One of our core rules for investing is to know what you own and know why you own it. It is a concept we stole from Peter Lynch. In my opinion that rule, and the concept of spending at least as much time in research when one buys a stock as she would when buying a refrigerator, are Lynch’s two greatest gifts to the investing public.
Maybe you think my email example is a one-in-a-million crazy name-dropping direct marketing ploy, but it happens regularly. Earlier the same day I received an email from someone who claimed to be familiar with us because he used to work at Morgan Stanley. He then listed a handful of large private equity firms that are clients of his firm and asked for some of my time. I have no idea what his firm does; I’m supposed to want to talk to him because he works with some well-known people in the financial world.
This is emblematic of a bigger issue in our society today: Being part of the “right” crowd has become more important than doing the right thing, or even attempting to think through what the right thing is. Of course, the “right” crowd is in the eye of the beholder, hence our perceived notion of society being polarized.
There is a sign on our den wall at home that reads, “Great minds discuss ideas, average minds discuss events, small minds discuss people.” We are becoming increasingly small-minded in our society today. Maybe I am just a romantic, but I truly believe that if we could move our conversations away from people and toward ideas, then we could begin to mend a lot of fences.
We are coming up on our nation’s birthday.

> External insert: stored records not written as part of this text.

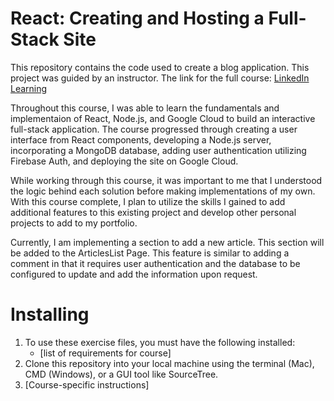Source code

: # React: Creating and Hosting a Full-Stack Site

This repository contains the code used to create a blog application.  This project was guided by an instructor.  The link for the full course: [LinkedIn Learning](https://www.linkedin.com/learning/react-creating-and-hosting-a-full-stack-site-15153869/create-a-full-stack-website?autoplay=true)

Throughout this course, I was able to learn the fundamentals and implementaion of React, Node.js, and Google Cloud to build an interactive full-stack application.  The course progressed through creating a user interface from React components, developing a Node.js server, incorporating a MongoDB database, adding user authentication utilizing Firebase Auth, and deploying the site on Google Cloud.

While working through this course, it was important to me that I understood the logic behind each solution before making implementations of my own.  With this course complete, I plan to utilize the skills I gained to add additional features to this existing project and develop other personal projects to add to my portfolio.

Currently, I am implementing a section to add a new article.  This section will be added to the ArticlesList Page.  This feature is similar to adding a comment in that it requires user authentication and the database to be configured to update and add the information upon request.  

# Installing
1. To use these exercise files, you must have the following installed:
	- [list of requirements for course]
2. Clone this repository into your local machine using the terminal (Mac), CMD (Windows), or a GUI tool like SourceTree.
3. [Course-specific instructions]
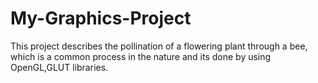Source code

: # My-Graphics-Project
This project describes the pollination of a flowering plant through a bee, which is a common process in the nature and its done by using OpenGL,GLUT libraries.
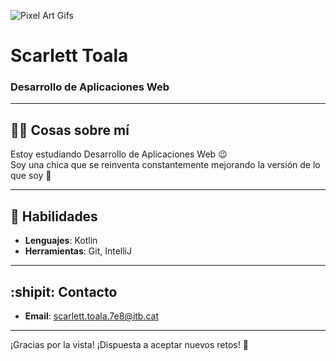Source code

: 
![Pixel Art Gifs](https://github.com/user-attachments/assets/d317e3dd-073a-4ec4-8a7a-1197de3b2324)  


# Scarlett Toala  

### Desarrollo de Aplicaciones Web  

---

## :face_in_clouds: **Cosas sobre mí**     
Estoy estudiando Desarrollo de Aplicaciones Web :wink:    
Soy una chica que se reinventa constantemente mejorando la versión de lo que soy :thought_balloon:     

---

## :space_invader: Habilidades  

- **Lenguajes**: Kotlin  
- **Herramientas**: Git, IntelliJ  


---

## :shipit: Contacto   
- **Email**: [scarlett.toala.7e8@itb.cat](mailto:scarlett.toala.7e8@itb.cat) 
---

¡Gracias por la vista! ¡Dispuesta a aceptar nuevos retos! :disguised_face:

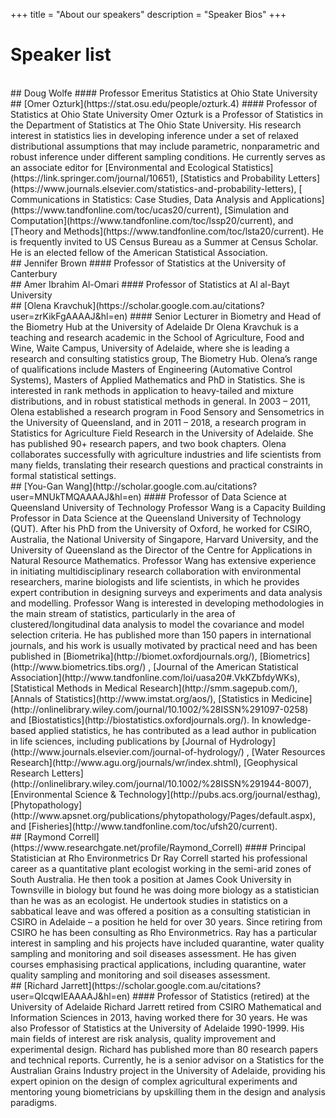 +++
title = "About our speakers"
description = "Speaker Bios"
+++

# Speaker list

<br>
## Doug Wolfe
#### Professor Emeritus Statistics at Ohio State University

<br>
## [Omer Ozturk](https://stat.osu.edu/people/ozturk.4)
#### Professor of Statistics at Ohio State University
Omer Ozturk is a Professor of Statistics in the Department of Statistics at The Ohio State University.  His research interest in statistics lies in developing inference under a set of relaxed distributional assumptions that may include parametric, nonparametric and robust inference under different sampling conditions.  
He currently serves as an associate editor for [Environmental and Ecological Statistics](https://link.springer.com/journal/10651), [Statistics and Probability Letters](https://www.journals.elsevier.com/statistics-and-probability-letters), [
Communications in Statistics: Case Studies, Data Analysis and Applications](https://www.tandfonline.com/toc/ucas20/current), [Simulation and Computation](https://www.tandfonline.com/toc/lssp20/current), and [Theory and Methods](https://www.tandfonline.com/toc/lsta20/current).  
He is frequently invited to US Census Bureau as a Summer at Census Scholar. He is an elected fellow of the American Statistical Association.

<br>
## Jennifer Brown
#### Professor of Statistics at the University of Canterbury

<br>
## Amer Ibrahim Al-Omari
#### Professor of Statistics at Al al-Bayt University

<br>
## [Olena Kravchuk](https://scholar.google.com.au/citations?user=zrKikFgAAAAJ&hl=en)
#### Senior Lecturer in Biometry and Head of the Biometry Hub at the University of Adelaide
 Dr Olena Kravchuk is a teaching and research academic in the School of Agriculture, Food and Wine, Waite Campus, University of Adelaide, where she is leading a research and consulting statistics group, The Biometry Hub. Olena’s range of qualifications include Masters of Engineering (Automative Control Systems), Masters of Applied Mathematics and PhD in Statistics. She is interested in rank methods in application to heavy-tailed and mixture distributions, and in robust statistical methods in general. In 2003 – 2011, Olena established a research program in Food Sensory and Sensometrics in the University of Queensland, and in 2011 – 2018, a research program in Statistics for Agriculture Field Research in the University of Adelaide. She has published 90+ research papers, and two book chapters. Olena collaborates successfully with agriculture industries and life scientists from many fields, translating their research questions and practical constraints in formal statistical settings.
 
<br>
## [You-Gan Wang](http://scholar.google.com.au/citations?user=MNUkTMQAAAAJ&hl=en)
#### Professor of Data Science at Queensland University of Technology
Professor Wang is a Capacity Building Professor in Data Science at the Queensland University of Technology (QUT). After his PhD from the University of Oxford, he worked for CSIRO, Australia, the National University of Singapore, Harvard University, and the University of Queensland as the Director of the Centre for Applications in Natural Resource Mathematics.  
Professor Wang has extensive experience in initiating multidisciplinary research collaboration with environmental researchers, marine biologists and life scientists, in which he provides expert contribution in designing surveys and experiments and data analysis and modelling.   
Professor Wang is interested in developing methodologies in the main stream of statistics, particularly in the area of clustered/longitudinal data analysis to model the covariance and model selection criteria. He has published more than 150 papers in international journals, 
and his work is usually motivated by practical need and has been published in [Biometrika](http://biomet.oxfordjournals.org/), [Biometrics](http://www.biometrics.tibs.org/) , [Journal of the American  Statistical  Association](http://www.tandfonline.com/loi/uasa20#.VkKZbfdyWKs),   [Statistical Methods in Medical Research](http://smm.sagepub.com/),  [Annals of Statistics](http://www.imstat.org/aos/), 
[Statistics in Medicine](http://onlinelibrary.wiley.com/journal/10.1002/%28ISSN%291097-0258) and [Biostatistics](http://biostatistics.oxfordjournals.org/). In knowledge-based applied statistics, he has contributed as a lead author in publication in life sciences, including publications by [Journal of Hydrology](http://www.journals.elsevier.com/journal-of-hydrology/) , 
[Water Resources Research](http://www.agu.org/journals/wr/index.shtml), [Geophysical Research Letters](http://onlinelibrary.wiley.com/journal/10.1002/%28ISSN%291944-8007),  [Environmental Science & Technology](http://pubs.acs.org/journal/esthag), [Phytopathology](http://www.apsnet.org/publications/phytopathology/Pages/default.aspx), and [Fisheries](http://www.tandfonline.com/toc/ufsh20/current).   

<br>
## [Raymond Correll](https://www.researchgate.net/profile/Raymond_Correll)
#### Principal Statistician at Rho Environmetrics
 Dr Ray Correll started his professional career as a quantitative plant ecologist working in the semi-arid zones of South Australia. He then took a position at James Cook University in Townsville in biology but found he was doing more biology as a statistician than he was as an ecologist. He undertook studies in statistics on a sabbatical leave and was offered a position as a consulting statistician in CSIRO in Adelaide – a position he held for over 30 years. Since retiring from CSIRO he has been consulting as Rho Environmetrics. Ray has a particular interest in sampling and his projects have included quarantine, water quality sampling and monitoring and soil diseases assessment. He has given courses emphasising practical applications, including quarantine, water quality sampling and monitoring and soil diseases assessment.

<br>
## [Richard Jarrett](https://scholar.google.com.au/citations?user=QlcqwIEAAAAJ&hl=en)
#### Professor of Statistics (retired) at the University of Adelaide
Richard Jarrett retired from CSIRO Mathematical and Information Sciences in 2013, having worked there for 30 years. He was also Professor of Statistics at the University of Adelaide 1990-1999. His main fields of interest are risk analysis, quality improvement and experimental design. Richard has published more than 80 research papers and technical reports.  
Currently, he is a senior advisor on a Statistics for the Australian Grains Industry project in the University of Adelaide, providing his expert opinion on the design of complex agricultural experiments and mentoring young biometricians by upskilling them in the design and analysis paradigms. 

<br>
<br>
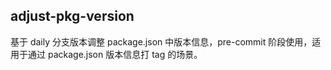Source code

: ## adjust-pkg-version

基于 daily 分支版本调整 package.json 中版本信息，pre-commit 阶段使用，适用于通过 package.json 版本信息打 tag 的场景。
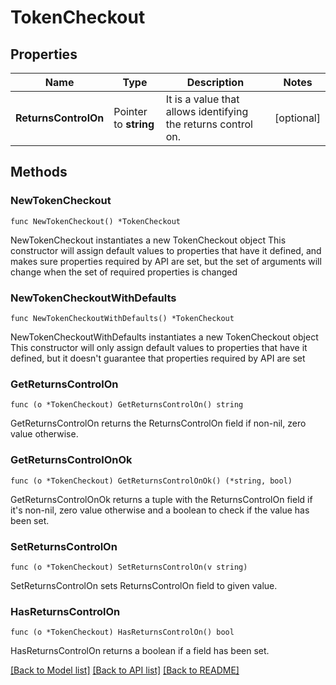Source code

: # TokenCheckout

## Properties

Name | Type | Description | Notes
------------ | ------------- | ------------- | -------------
**ReturnsControlOn** | Pointer to **string** | It is a value that allows identifying the returns control on. | [optional] 

## Methods

### NewTokenCheckout

`func NewTokenCheckout() *TokenCheckout`

NewTokenCheckout instantiates a new TokenCheckout object
This constructor will assign default values to properties that have it defined,
and makes sure properties required by API are set, but the set of arguments
will change when the set of required properties is changed

### NewTokenCheckoutWithDefaults

`func NewTokenCheckoutWithDefaults() *TokenCheckout`

NewTokenCheckoutWithDefaults instantiates a new TokenCheckout object
This constructor will only assign default values to properties that have it defined,
but it doesn't guarantee that properties required by API are set

### GetReturnsControlOn

`func (o *TokenCheckout) GetReturnsControlOn() string`

GetReturnsControlOn returns the ReturnsControlOn field if non-nil, zero value otherwise.

### GetReturnsControlOnOk

`func (o *TokenCheckout) GetReturnsControlOnOk() (*string, bool)`

GetReturnsControlOnOk returns a tuple with the ReturnsControlOn field if it's non-nil, zero value otherwise
and a boolean to check if the value has been set.

### SetReturnsControlOn

`func (o *TokenCheckout) SetReturnsControlOn(v string)`

SetReturnsControlOn sets ReturnsControlOn field to given value.

### HasReturnsControlOn

`func (o *TokenCheckout) HasReturnsControlOn() bool`

HasReturnsControlOn returns a boolean if a field has been set.


[[Back to Model list]](../README.md#documentation-for-models) [[Back to API list]](../README.md#documentation-for-api-endpoints) [[Back to README]](../README.md)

It always frustrates me when people push back on the idea of American exceptionalism. This isn’t a boast, it is simply a fact: the United States of America is the exception. We are a nation founded on an idea; there really isn’t another nation that can claim that. As Lincoln so famously said in his address at Gettysburg, “…our fathers brought forth, on this continent, a new nation, conceived in liberty…”
Our founding fathers were not interested in name-dropping. We are a nation conceived in liberty largely because one man, George Washington, cared more about an idea than he did about being listed among the great rebellion leaders of history, nearly every one of which went on to be just as much of a tyrant as the tyrant he overthrew. Washington was offered a crown, and he turned it down. That is exceptional.
I have always loved the 4th of July, but over the last 20 years it has had special meaning to me. Iron Capital, as we know it today, began when I came to an agreement with my co-founder, Larry, on July 1, 2003. I had left Invesco at the beginning of the year with an idea in my mind, and it took me several months to turn that idea into a business plan. I quickly figured out that I was not going to be able to do this alone, so I contacted an old friend and former colleague who I thought might know someone who would be interested in investing in my idea. I got less than halfway through my presentation when he stopped me and asked someone in his office to grab a certain file. They came back with the file of a client located in New Orleans that had just sent a letter essentially asking for the services I had just described.
Specifically, they wanted someone to conduct a thorough independent analysis of every investment in their retirement plan and potential alternatives. This was on Wednesday, and Larry had a meeting with the client on Monday. The request was outside the scope of his firm’s capabilities, and he didn’t know how he was going to handle it until I came in with my presentation.
That afternoon I contacted a friend still at Invesco; I needed access to a particular software and a database, and he gave it to me (I have never told that part of the story, but it was 20 years ago…the statute of limitation has to be up by now). With access to the right software and database I worked for 50+ hours in three-and-a-half days and met Larry at the airport to fly to New Orleans. Together we saved the client for Larry, and he and I discussed our partnership on the plane on the way back home. It was late June, and we made our agreement effective July 1, 2003.
Larry had purchased a broker-dealer named Iron Capital Markets, and the previous owners had set up an investment adviser named Iron Capital Advisors. It was an empty shell with no actual clients; he was going to just shut it down, but instead we used it to implement my idea. He asked me if I wanted to change the name, but it was the idea that mattered to me, not what we called it. The name stayed.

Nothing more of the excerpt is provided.